Plain-text document sources:
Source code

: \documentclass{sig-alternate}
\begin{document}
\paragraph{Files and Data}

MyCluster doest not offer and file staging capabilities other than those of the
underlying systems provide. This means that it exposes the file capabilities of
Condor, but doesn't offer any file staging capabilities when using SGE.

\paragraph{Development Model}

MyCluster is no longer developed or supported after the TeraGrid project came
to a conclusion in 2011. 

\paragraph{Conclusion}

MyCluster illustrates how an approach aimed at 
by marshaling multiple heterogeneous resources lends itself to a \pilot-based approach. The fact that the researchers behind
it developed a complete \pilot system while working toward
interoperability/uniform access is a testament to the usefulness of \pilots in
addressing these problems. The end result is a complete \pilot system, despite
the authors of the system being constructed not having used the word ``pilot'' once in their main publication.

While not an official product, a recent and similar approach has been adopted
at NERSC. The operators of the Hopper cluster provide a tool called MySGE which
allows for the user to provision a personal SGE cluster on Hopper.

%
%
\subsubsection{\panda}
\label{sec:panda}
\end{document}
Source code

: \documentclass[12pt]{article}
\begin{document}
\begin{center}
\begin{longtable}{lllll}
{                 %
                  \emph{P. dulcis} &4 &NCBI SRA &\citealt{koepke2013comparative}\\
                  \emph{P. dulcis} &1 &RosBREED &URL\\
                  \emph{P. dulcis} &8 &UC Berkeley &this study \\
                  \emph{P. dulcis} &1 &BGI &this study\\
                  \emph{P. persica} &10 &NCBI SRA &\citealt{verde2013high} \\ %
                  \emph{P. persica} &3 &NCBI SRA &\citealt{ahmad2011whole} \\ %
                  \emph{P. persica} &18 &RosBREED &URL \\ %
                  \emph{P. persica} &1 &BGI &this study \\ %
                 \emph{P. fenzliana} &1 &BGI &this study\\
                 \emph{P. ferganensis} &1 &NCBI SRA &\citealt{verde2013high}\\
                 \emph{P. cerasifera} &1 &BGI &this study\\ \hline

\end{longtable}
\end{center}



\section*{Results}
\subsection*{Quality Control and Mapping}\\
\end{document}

Your goal: Nothing but an exact reproduction of the entries is wanted.

Worked solution:
Source code

: \documentclass{sig-alternate}
\begin{document}
\paragraph{Files and Data}

MyCluster doest not offer and file staging capabilities other than those of the
underlying systems provide. This means that it exposes the file capabilities of
Condor, but doesn't offer any file staging capabilities when using SGE.

\paragraph{Development Model}

MyCluster is no longer developed or supported after the TeraGrid project came
to a conclusion in 2011. 

\paragraph{Conclusion}

MyCluster illustrates how an approach aimed at 
by marshaling multiple heterogeneous resources lends itself to a \pilot-based approach. The fact that the researchers behind
it developed a complete \pilot system while working toward
interoperability/uniform access is a testament to the usefulness of \pilots in
addressing these problems. The end result is a complete \pilot system, despite
the authors of the system being constructed not having used the word ``pilot'' once in their main publication.

While not an official product, a recent and similar approach has been adopted
at NERSC. The operators of the Hopper cluster provide a tool called MySGE which
allows for the user to provision a personal SGE cluster on Hopper.

%
%
\subsubsection{\panda}
\label{sec:panda}
\end{document}
Source code

: \documentclass[12pt]{article}
\begin{document}
\begin{center}
\begin{longtable}{lllll}
{                 %
                  \emph{P. dulcis} &4 &NCBI SRA &\citealt{koepke2013comparative}\\
                  \emph{P. dulcis} &1 &RosBREED &URL\\
                  \emph{P. dulcis} &8 &UC Berkeley &this study \\
                  \emph{P. dulcis} &1 &BGI &this study\\
                  \emph{P. persica} &10 &NCBI SRA &\citealt{verde2013high} \\ %
                  \emph{P. persica} &3 &NCBI SRA &\citealt{ahmad2011whole} \\ %
                  \emph{P. persica} &18 &RosBREED &URL \\ %
                  \emph{P. persica} &1 &BGI &this study \\ %
                 \emph{P. fenzliana} &1 &BGI &this study\\
                 \emph{P. ferganensis} &1 &NCBI SRA &\citealt{verde2013high}\\
                 \emph{P. cerasifera} &1 &BGI &this study\\ \hline

\end{longtable}
\end{center}



\section*{Results}
\subsection*{Quality Control and Mapping}\\
\end{document}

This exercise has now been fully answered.